One reason undoubtedly reflects our professional self-interest: The last thing doctors need is another performance measure. Patient care now requires routine interaction with an electronic medical record — an interaction that is increasingly interrupted by pop-up windows demanding some often unrelated action to proceed. These serve the dual purpose of data collection and compliance for performance measures. Patients probably do not care that doctors find these intrusions irritating and distracting, but they are often unhappy that doctors are spending more time with the computer and less with them.
Second, we are not comfortable rewarding doctors for withholding a test that could help some men. Screening is a gamble: There may be a few winners who win big (avoid a cancer death), but there are often many more losers (patients who go through false alarms, subsequent testing and unneeded treatment). There is no single formula to solve this equation; individuals in the same situation can look at the same data and legitimately make different decisions. When it comes to medical ethics, patient autonomy is about as fundamental as it gets.

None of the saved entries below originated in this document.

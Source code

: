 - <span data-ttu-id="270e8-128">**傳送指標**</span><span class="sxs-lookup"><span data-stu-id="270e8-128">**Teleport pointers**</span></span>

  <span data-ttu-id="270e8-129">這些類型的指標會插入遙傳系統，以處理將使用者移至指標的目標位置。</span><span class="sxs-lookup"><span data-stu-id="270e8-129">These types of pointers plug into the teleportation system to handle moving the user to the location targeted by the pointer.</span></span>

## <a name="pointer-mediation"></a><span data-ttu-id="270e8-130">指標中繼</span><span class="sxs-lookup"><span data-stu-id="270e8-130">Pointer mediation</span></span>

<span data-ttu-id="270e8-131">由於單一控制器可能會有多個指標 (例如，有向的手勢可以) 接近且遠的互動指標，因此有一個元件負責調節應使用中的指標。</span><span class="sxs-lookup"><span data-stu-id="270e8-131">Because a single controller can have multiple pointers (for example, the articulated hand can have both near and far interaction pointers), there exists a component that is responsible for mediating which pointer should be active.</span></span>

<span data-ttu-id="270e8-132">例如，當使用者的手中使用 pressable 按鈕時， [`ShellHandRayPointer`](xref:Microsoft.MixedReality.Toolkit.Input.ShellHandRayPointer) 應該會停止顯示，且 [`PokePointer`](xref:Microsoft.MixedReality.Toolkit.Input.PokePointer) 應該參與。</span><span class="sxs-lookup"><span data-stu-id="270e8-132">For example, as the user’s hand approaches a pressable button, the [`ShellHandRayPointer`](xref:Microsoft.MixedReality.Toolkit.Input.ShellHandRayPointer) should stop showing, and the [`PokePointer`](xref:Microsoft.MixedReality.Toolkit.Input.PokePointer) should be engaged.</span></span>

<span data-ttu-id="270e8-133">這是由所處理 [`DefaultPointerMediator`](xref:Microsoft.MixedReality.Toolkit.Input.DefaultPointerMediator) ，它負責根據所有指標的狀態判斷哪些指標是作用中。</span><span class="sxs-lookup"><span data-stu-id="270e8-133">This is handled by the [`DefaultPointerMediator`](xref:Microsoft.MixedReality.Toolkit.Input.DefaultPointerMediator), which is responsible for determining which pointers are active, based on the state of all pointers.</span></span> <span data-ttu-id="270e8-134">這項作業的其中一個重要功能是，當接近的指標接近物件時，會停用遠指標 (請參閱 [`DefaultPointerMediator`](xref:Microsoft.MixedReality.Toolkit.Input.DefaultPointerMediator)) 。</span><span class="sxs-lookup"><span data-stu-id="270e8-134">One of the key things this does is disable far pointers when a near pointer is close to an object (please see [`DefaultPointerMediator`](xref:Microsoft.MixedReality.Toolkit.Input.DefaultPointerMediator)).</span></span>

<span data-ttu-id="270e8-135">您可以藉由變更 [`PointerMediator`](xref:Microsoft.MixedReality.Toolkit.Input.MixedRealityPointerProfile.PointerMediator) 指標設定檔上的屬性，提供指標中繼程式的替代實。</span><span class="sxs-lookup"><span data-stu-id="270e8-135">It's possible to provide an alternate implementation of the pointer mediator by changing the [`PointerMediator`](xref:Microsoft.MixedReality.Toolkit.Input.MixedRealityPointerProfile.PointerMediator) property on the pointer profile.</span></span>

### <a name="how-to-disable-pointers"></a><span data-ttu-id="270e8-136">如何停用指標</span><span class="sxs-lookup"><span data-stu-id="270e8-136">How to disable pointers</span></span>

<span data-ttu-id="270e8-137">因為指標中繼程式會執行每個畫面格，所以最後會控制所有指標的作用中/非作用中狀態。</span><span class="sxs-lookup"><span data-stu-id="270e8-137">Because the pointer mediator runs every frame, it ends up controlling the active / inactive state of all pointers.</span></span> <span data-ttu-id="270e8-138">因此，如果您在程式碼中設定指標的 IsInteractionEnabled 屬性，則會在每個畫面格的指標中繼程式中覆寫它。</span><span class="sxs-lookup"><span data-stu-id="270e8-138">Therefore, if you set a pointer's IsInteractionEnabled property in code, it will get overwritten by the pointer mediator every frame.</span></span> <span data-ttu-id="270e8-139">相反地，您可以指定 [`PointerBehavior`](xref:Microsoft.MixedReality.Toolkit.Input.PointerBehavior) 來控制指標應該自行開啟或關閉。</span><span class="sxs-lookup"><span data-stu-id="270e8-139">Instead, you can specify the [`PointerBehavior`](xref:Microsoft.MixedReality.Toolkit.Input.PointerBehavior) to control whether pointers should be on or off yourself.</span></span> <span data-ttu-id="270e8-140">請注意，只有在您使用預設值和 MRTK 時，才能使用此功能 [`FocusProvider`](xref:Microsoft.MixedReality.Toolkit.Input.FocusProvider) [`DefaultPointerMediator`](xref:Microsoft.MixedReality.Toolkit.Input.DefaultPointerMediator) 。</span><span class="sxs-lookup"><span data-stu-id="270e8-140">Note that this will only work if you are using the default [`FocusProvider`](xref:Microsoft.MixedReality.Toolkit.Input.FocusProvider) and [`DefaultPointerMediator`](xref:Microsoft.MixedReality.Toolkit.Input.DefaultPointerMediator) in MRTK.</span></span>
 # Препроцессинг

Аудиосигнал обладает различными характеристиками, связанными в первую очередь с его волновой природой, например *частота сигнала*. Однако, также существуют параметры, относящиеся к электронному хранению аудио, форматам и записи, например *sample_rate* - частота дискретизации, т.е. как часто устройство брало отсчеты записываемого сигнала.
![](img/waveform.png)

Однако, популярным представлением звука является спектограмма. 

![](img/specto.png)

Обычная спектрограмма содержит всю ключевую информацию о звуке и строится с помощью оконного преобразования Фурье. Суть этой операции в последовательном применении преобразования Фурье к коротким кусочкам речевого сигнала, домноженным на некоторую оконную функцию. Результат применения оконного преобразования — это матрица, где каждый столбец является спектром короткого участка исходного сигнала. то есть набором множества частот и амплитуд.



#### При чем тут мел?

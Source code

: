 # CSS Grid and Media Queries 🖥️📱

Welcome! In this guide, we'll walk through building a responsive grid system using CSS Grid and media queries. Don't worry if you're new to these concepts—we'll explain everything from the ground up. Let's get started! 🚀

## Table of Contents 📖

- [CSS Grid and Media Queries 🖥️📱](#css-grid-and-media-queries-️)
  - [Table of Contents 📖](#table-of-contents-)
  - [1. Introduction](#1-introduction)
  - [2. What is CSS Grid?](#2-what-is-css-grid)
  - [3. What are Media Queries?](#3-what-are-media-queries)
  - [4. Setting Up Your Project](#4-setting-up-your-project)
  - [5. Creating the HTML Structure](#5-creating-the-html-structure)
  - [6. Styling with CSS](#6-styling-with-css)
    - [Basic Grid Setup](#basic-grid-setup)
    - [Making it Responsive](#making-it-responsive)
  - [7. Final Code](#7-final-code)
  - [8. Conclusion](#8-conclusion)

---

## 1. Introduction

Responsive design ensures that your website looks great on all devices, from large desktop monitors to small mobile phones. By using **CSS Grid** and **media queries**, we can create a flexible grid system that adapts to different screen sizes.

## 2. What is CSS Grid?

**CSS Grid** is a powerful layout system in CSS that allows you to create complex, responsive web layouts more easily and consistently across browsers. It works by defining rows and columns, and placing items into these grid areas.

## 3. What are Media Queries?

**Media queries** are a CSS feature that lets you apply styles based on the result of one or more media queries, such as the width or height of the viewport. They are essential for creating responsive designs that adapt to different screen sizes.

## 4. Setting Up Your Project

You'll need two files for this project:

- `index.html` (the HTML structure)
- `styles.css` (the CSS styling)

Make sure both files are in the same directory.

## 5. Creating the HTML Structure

Finally, a performance measure for not screening reinforces a misleading narrative often invoked by screening proponents: Concerns about early detection are really about saving money. That is not true; the issues raised by early detection would be every bit as relevant even if we had all the money in the world.
But early detection is counterintuitive. Most people think that screening works in only one direction: that it can make things only better. But it can also make things worse. Most people think screening will only lower cancer risk. But it can be the fastest way to get a diagnosis of cancer — one that would otherwise never have been noticed, much less caused harm. Most people think that all the “cancer survivors” in the news, and in the neighborhood, provide powerful evidence that screening saves lives. But the survivors whose cancers were caught by screening are less likely to be evidence of its benefit — because many were treated for a cancer that wasn’t going anywhere.
This counterintuitive world of screening was highlighted recently with the apparently alarming news that, with less screening, fewer men are being given a diagnosis of early prostate cancer. It sounds like a bad thing. But it’s exactly what would be expected with less screening — and may turn out to be a benefit.
Nevertheless, screening is a choice. Medicare should not penalize doctors for ordering PSA tests, but it should make sure it is not giving the test away free. Requiring men to bear the small cost of the test is not a punishment, it’s a motivation for them to consider the screening decision more carefully. Not only does the test have important implications for adverse health outcomes in the near future, but it also has near-term implications for some serious out-of-pocket costs from potential follow-up care.
Support the process by rewarding doctors for taking the time to discuss the trade-offs patients face. Medicare already requires, and reimburses for, shared decision making for lung cancer screening; it should do the same for prostate cancer screening.